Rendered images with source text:
..............................

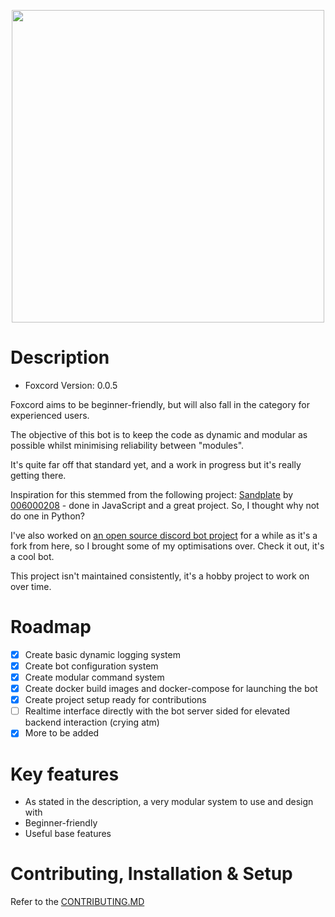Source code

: <p align="center">
<img src="https://i.imgur.com/DGLrWwX.png/" height="500" width="500" >
</p>

# Description
- Foxcord Version: 0.0.5

Foxcord aims to be beginner-friendly, but will also fall in the category for experienced users. 

The objective of this bot is to keep the code as dynamic and modular as possible whilst minimising reliability between
"modules".

It's quite far off that standard yet, and a work in progress but it's really getting there.

Inspiration for this stemmed from the following project: [Sandplate](https://github.com/06000208/sandplate) by [006000208](https://github.com/06000208) - done in JavaScript and a great project. So, I thought why not do one in Python?

I've also worked on [an open source discord bot project](https://github.com/pritam42069/yadps-chan) for a while as it's a fork from here, so I brought some of my optimisations over. Check it out, it's a cool bot.


This project isn't maintained consistently, it's a hobby project to work on over time.
# Roadmap
 * [x] Create basic dynamic logging system
 * [x] Create bot configuration system
 * [x] Create modular command system
 * [x] Create docker build images and docker-compose for launching the bot
 * [x] Create project setup ready for contributions
 * [ ] Realtime interface directly with the bot server sided for elevated backend interaction (crying atm)
 * [x] More to be added

# Key features
- As stated in the description, a very modular system to use and design with
- Beginner-friendly
- Useful base features

# Contributing, Installation & Setup
Refer to the [CONTRIBUTING.MD](CONTRIBUTING.md)
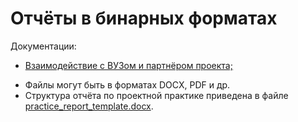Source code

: # Отчёты в бинарных форматах

Документации:
* [Взаимодействие с ВУЗом и партнёром проекта;](https://github.com/k0swel/practice-2025/blob/main/docs/%D0%B2%D0%B7%D0%B0%D0%B8%D0%BC%D0%BE%D0%B4%D0%B5%D0%B9%D1%81%D1%82%D0%B2%D0%B8%D0%B5.md)
- Файлы могут быть в форматах DOCX, PDF и др.
- Структура отчёта по проектной практике приведена в файле [practice_report_template.docx](practice_report_template.docx).
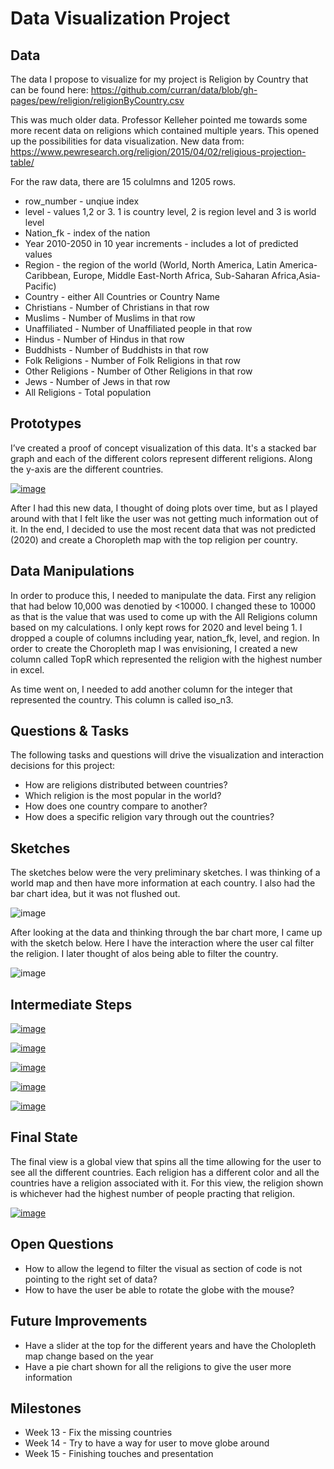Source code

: # Data Visualization Project

## Data

The data I propose to visualize for my project is Religion by Country that can be found here: https://github.com/curran/data/blob/gh-pages/pew/religion/religionByCountry.csv

This was much older data. Professor Kelleher pointed me towards some more recent data on religions which contained multiple years. 
This opened up the possibilities for data visualization. New data from: https://www.pewresearch.org/religion/2015/04/02/religious-projection-table/

For the raw data, there are 15 colulmns and 1205 rows.  

* row_number - unqiue index
* level - values 1,2 or 3. 1 is country level, 2 is region level and 3 is world level
* Nation_fk - index of the nation
* Year 2010-2050 in 10 year increments - includes a lot of predicted values
* Region - the region of the world (World, North America, Latin America-Caribbean, Europe, Middle East-North Africa, Sub-Saharan Africa,Asia-Pacific)
* Country - either All Countries or Country Name
* Christians - Number of Christians in that row
* Muslims - Number of Muslims in that row
* Unaffiliated - Number of Unaffiliated people in that row
* Hindus - Number of Hindus in that row
* Buddhists - Number of Buddhists in that row
* Folk Religions - Number of Folk Religions in that row
* Other Religions - Number of Other Religions in that row
* Jews - Number of Jews in that row
* All Religions - Total population


## Prototypes

I’ve created a proof of concept visualization of this data. It's a stacked bar graph and each of the different colors represent different religions. Along the y-axis are the different countries. 

[![image](https://github.com/fsajedi22/dataviz-project-template-proposal/blob/master/Screen%20Shot%202023-02-16%20at%208.03.06%20PM.png)](https://vizhub.com/fsajedi22/4bcf28e8d9b84747bbb498069508ce0f)

After I had this new data, I thought of doing plots over time, but as I played around with that I felt like the user was not getting much information out of it. In the end, I decided to use the most recent data that was not predicted (2020) and create a Choropleth map with the top religion per country. 
## Data Manipulations
In order to produce this, I needed to manipulate the data. First any religion that had below 10,000 was denotied by <10000. I changed these to 10000 as that is the value that was used to come up with the All Religions column based on my calculations. I only kept rows for 2020 and level being 1. I dropped a couple of columns including year, nation_fk, level, and region. In order to create the Choropleth map I was envisioning, I created a new column called TopR which represented the religion with the highest number in excel. 

As time went on, I needed to add another column for the integer that represented the country. This column is called iso_n3. 
## Questions & Tasks

The following tasks and questions will drive the visualization and interaction decisions for this project:

 * How are religions distributed between countries?
 * Which religion is the most popular in the world?
 * How does one country compare to another?
 * How does a specific religion vary through out the countries?

## Sketches

The sketches below were the very preliminary sketches. I was thinking of a world map and then have more information at each country. I also had the bar chart idea, but it was not flushed out. 

![image](https://github.com/fsajedi22/dataviz-project-template-proposal/blob/master/Screen%20Shot%202023-02-16%20at%208.14.21%20PM.png)


After looking at the data and thinking through the bar chart more, I came up with the sketch below. Here I have the interaction where the user cal filter the religion. I later thought of alos being able to filter the country. 

![image](https://github.com/fsajedi22/dataviz-project-template-proposal/blob/master/Screen%20Shot%202023-02-16%20at%208.14.48%20PM.png)
## Intermediate Steps 

[![image](https://github.com/fsajedi22/dataviz-project-template-proposal/blob/master/Screen%20Shot%202023-04-26%20at%208.57.04%20PM.png)](https://vizhub.com/fsajedi22/4bcf28e8d9b84747bbb498069508ce0f)

[![image](https://github.com/fsajedi22/dataviz-project-template-proposal/blob/master/Screen%20Shot%202023-04-26%20at%208.55.21%20PM.png)](https://vizhub.com/fsajedi22/e9a96bb49c46447597e5c3deeccc49f0)

[![image](https://github.com/fsajedi22/dataviz-project-template-proposal/blob/master/Screen%20Shot%202023-04-26%20at%208.54.06%20PM.png)](https://vizhub.com/fsajedi22/45277191477546979f5808902eea3a07)

[![image](https://github.com/fsajedi22/dataviz-project-template-proposal/blob/master/Screen%20Shot%202023-04-26%20at%208.52.50%20PM.png)](https://vizhub.com/fsajedi22/e3cf437fabd841bf9615344d545d577c)

[![image](https://github.com/fsajedi22/dataviz-project-template-proposal/blob/master/Screen%20Shot%202023-04-26%20at%208.51.01%20PM.png)](https://vizhub.com/fsajedi22/05659424496448e1b00370862fc97d3f)
## Final State

The final view is a global view that spins all the time allowing for the user to see all the different countries. Each religion has a different color and all the countries have a religion associated with it. For this view, the religion shown is whichever had the highest number of people practing that religion.

[![image](https://github.com/fsajedi22/dataviz-project-template-proposal/blob/master/Screen%20Shot%202023-04-26%20at%208.47.40%20PM.png)](https://vizhub.com/fsajedi22/32f25451c2994ccc90498bcd6d3446d3)

## Open Questions

* How to allow the legend to filter the visual as section of code is not pointing to the right set of data?
* How to have the user be able to rotate the globe with the mouse?

## Future Improvements

* Have a slider at the top for the different years and have the Cholopleth map change based on the year
* Have a pie chart shown for all the religions to give the user more information

## Milestones

 * Week 13 - Fix the missing countries
 * Week 14 - Try to have a way for user to move globe around 
 * Week 15 - Finishing touches and presentation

..............................

• **Exercise objective**
The pictures in the data should be omitted, and every remaining line set down exactly.

• **Result below**
Source code

: <p align="center">
<img src="https://i.imgur.com/DGLrWwX.png/" height="500" width="500" >
</p>

# Description
- Foxcord Version: 0.0.5

Foxcord aims to be beginner-friendly, but will also fall in the category for experienced users. 

The objective of this bot is to keep the code as dynamic and modular as possible whilst minimising reliability between
"modules".

It's quite far off that standard yet, and a work in progress but it's really getting there.

Inspiration for this stemmed from the following project: [Sandplate](https://github.com/06000208/sandplate) by [006000208](https://github.com/06000208) - done in JavaScript and a great project. So, I thought why not do one in Python?

I've also worked on [an open source discord bot project](https://github.com/pritam42069/yadps-chan) for a while as it's a fork from here, so I brought some of my optimisations over. Check it out, it's a cool bot.


This project isn't maintained consistently, it's a hobby project to work on over time.
# Roadmap
 * [x] Create basic dynamic logging system
 * [x] Create bot configuration system
 * [x] Create modular command system
 * [x] Create docker build images and docker-compose for launching the bot
 * [x] Create project setup ready for contributions
 * [ ] Realtime interface directly with the bot server sided for elevated backend interaction (crying atm)
 * [x] More to be added

# Key features
- As stated in the description, a very modular system to use and design with
- Beginner-friendly
- Useful base features

# Contributing, Installation & Setup
Refer to the [CONTRIBUTING.MD](CONTRIBUTING.md)
Source code

: # Отчёты в бинарных форматах

Документации:
* [Взаимодействие с ВУЗом и партнёром проекта;](https://github.com/k0swel/practice-2025/blob/main/docs/%D0%B2%D0%B7%D0%B0%D0%B8%D0%BC%D0%BE%D0%B4%D0%B5%D0%B9%D1%81%D1%82%D0%B2%D0%B8%D0%B5.md)
- Файлы могут быть в форматах DOCX, PDF и др.
- Структура отчёта по проектной практике приведена в файле [practice_report_template.docx](practice_report_template.docx).
Source code

: # Data Visualization Project

## Data

The data I propose to visualize for my project is Religion by Country that can be found here: https://github.com/curran/data/blob/gh-pages/pew/religion/religionByCountry.csv

This was much older data. Professor Kelleher pointed me towards some more recent data on religions which contained multiple years. 
This opened up the possibilities for data visualization. New data from: https://www.pewresearch.org/religion/2015/04/02/religious-projection-table/

For the raw data, there are 15 colulmns and 1205 rows.  

* row_number - unqiue index
* level - values 1,2 or 3. 1 is country level, 2 is region level and 3 is world level
* Nation_fk - index of the nation
* Year 2010-2050 in 10 year increments - includes a lot of predicted values
* Region - the region of the world (World, North America, Latin America-Caribbean, Europe, Middle East-North Africa, Sub-Saharan Africa,Asia-Pacific)
* Country - either All Countries or Country Name
* Christians - Number of Christians in that row
* Muslims - Number of Muslims in that row
* Unaffiliated - Number of Unaffiliated people in that row
* Hindus - Number of Hindus in that row
* Buddhists - Number of Buddhists in that row
* Folk Religions - Number of Folk Religions in that row
* Other Religions - Number of Other Religions in that row
* Jews - Number of Jews in that row
* All Religions - Total population


## Prototypes

I’ve created a proof of concept visualization of this data. It's a stacked bar graph and each of the different colors represent different religions. Along the y-axis are the different countries. 

[![image](https://github.com/fsajedi22/dataviz-project-template-proposal/blob/master/Screen%20Shot%202023-02-16%20at%208.03.06%20PM.png)](https://vizhub.com/fsajedi22/4bcf28e8d9b84747bbb498069508ce0f)

After I had this new data, I thought of doing plots over time, but as I played around with that I felt like the user was not getting much information out of it. In the end, I decided to use the most recent data that was not predicted (2020) and create a Choropleth map with the top religion per country. 
## Data Manipulations
In order to produce this, I needed to manipulate the data. First any religion that had below 10,000 was denotied by <10000. I changed these to 10000 as that is the value that was used to come up with the All Religions column based on my calculations. I only kept rows for 2020 and level being 1. I dropped a couple of columns including year, nation_fk, level, and region. In order to create the Choropleth map I was envisioning, I created a new column called TopR which represented the religion with the highest number in excel. 

As time went on, I needed to add another column for the integer that represented the country. This column is called iso_n3. 
## Questions & Tasks

The following tasks and questions will drive the visualization and interaction decisions for this project:

 * How are religions distributed between countries?
 * Which religion is the most popular in the world?
 * How does one country compare to another?
 * How does a specific religion vary through out the countries?

## Sketches

The sketches below were the very preliminary sketches. I was thinking of a world map and then have more information at each country. I also had the bar chart idea, but it was not flushed out. 

![image](https://github.com/fsajedi22/dataviz-project-template-proposal/blob/master/Screen%20Shot%202023-02-16%20at%208.14.21%20PM.png)


After looking at the data and thinking through the bar chart more, I came up with the sketch below. Here I have the interaction where the user cal filter the religion. I later thought of alos being able to filter the country. 

![image](https://github.com/fsajedi22/dataviz-project-template-proposal/blob/master/Screen%20Shot%202023-02-16%20at%208.14.48%20PM.png)
## Intermediate Steps 

[![image](https://github.com/fsajedi22/dataviz-project-template-proposal/blob/master/Screen%20Shot%202023-04-26%20at%208.57.04%20PM.png)](https://vizhub.com/fsajedi22/4bcf28e8d9b84747bbb498069508ce0f)

[![image](https://github.com/fsajedi22/dataviz-project-template-proposal/blob/master/Screen%20Shot%202023-04-26%20at%208.55.21%20PM.png)](https://vizhub.com/fsajedi22/e9a96bb49c46447597e5c3deeccc49f0)

[![image](https://github.com/fsajedi22/dataviz-project-template-proposal/blob/master/Screen%20Shot%202023-04-26%20at%208.54.06%20PM.png)](https://vizhub.com/fsajedi22/45277191477546979f5808902eea3a07)

[![image](https://github.com/fsajedi22/dataviz-project-template-proposal/blob/master/Screen%20Shot%202023-04-26%20at%208.52.50%20PM.png)](https://vizhub.com/fsajedi22/e3cf437fabd841bf9615344d545d577c)

[![image](https://github.com/fsajedi22/dataviz-project-template-proposal/blob/master/Screen%20Shot%202023-04-26%20at%208.51.01%20PM.png)](https://vizhub.com/fsajedi22/05659424496448e1b00370862fc97d3f)
## Final State

The final view is a global view that spins all the time allowing for the user to see all the different countries. Each religion has a different color and all the countries have a religion associated with it. For this view, the religion shown is whichever had the highest number of people practing that religion.

[![image](https://github.com/fsajedi22/dataviz-project-template-proposal/blob/master/Screen%20Shot%202023-04-26%20at%208.47.40%20PM.png)](https://vizhub.com/fsajedi22/32f25451c2994ccc90498bcd6d3446d3)

## Open Questions

* How to allow the legend to filter the visual as section of code is not pointing to the right set of data?
* How to have the user be able to rotate the globe with the mouse?

## Future Improvements

* Have a slider at the top for the different years and have the Cholopleth map change based on the year
* Have a pie chart shown for all the religions to give the user more information

## Milestones

 * Week 13 - Fix the missing countries
 * Week 14 - Try to have a way for user to move globe around 
 * Week 15 - Finishing touches and presentation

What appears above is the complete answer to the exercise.